Photograph of ecosystem microcosms. Gas sampling chambers insert into growth chambers via a rubber gasket, allowing sampling of CO2 respiration and 13C-CO2 from soils, allowing partitioning of CO2 source (i.e. derived from sap- rotrophic decomposition of soil C vs. root and mycorrhizal respiration of recent photosynthate).

From Jennifer Talbot’s proposal: Photograph of ecosystem microcosms. Gas sampling chambers insert into growth chambers via a rubber gasket, allowing sampling of CO2 respiration and 13C-CO2 from soils, allowing partitioning of CO2 source (i.e. derived from sap- rotrophic decomposition of soil C vs. root and mycorrhizal respiration of recent photosynthate).
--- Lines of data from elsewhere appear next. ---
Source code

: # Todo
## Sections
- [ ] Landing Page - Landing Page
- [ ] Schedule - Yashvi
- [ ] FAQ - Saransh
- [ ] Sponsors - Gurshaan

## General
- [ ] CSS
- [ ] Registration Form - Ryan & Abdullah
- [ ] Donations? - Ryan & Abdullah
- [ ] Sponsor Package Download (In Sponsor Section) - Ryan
  • Jennifer Bowen of Northeastern University and co-PI Jonathan Sanderman of Woods Hole Research Center will combine high resolution organic matter characterization and microbial meta-omics to assess the effects of nutrient loading on salt marsh carbon sequestration. They will analyze sediment samples from three-meter-deep cores, where the deepest sediments are approximately 3000 years old, that have been collected as part of a multi-investigator project studying the long-term nutrient enrichment of salt marshes at the NSF initiated Plum Island Ecosystem Long Term Ecological Research site. Their goal is to obtain new insights into the forces that control carbon storage in salt marsh sediments and how exposure of those sediments to a critical global change driver, nitrate enrichment, alters carbon storage capacity, a critical ecosystem service.
  • Jennifer Talbot of Boston University with co-PI Hui-ling Liao of University of Florida plan to use metagenomic and metatranscriptomic sequencing from JGI, as well as metabolomic, metaproteomic and soil organic matter chemistry (i.e. “humeomic”) analyses from EMSL, to obtain mechanistic understandings of microbial interactions that can alter the emergent carbon cycling properties of an ecosystem. Specifically, they hope to understand how ectomycorrhizal fungi –critical members of the forest microbiome – link the cycling of carbon and nitrogen at the molecular scale and the consequences for these element cycles at the ecosystem scale.
  • Eoin Brodie and co-PI Nicholas Bouskill, both of Berkeley Lab, will study the synchronization of microbial and plant phenology in a mountainous watershed to understand its importance for nutrient retention under changing hydrologic regimes. This study will provide new and extensive field and laboratory observations of the activation of microbial metabolic potential beneath the snowpack during winter and during the snowmelt period, as well as advanced characterization of the chemistry of carbon and nutrient transformations and assimilation by microorganisms and vegetation in response to earlier snowmelt timing.
Snow-pits (~2m) were dug at the East River field site in March 2017 in order to characterize baseline soil N pool sizes, microbial biomass chemistry, and bacterial and fungal community composition.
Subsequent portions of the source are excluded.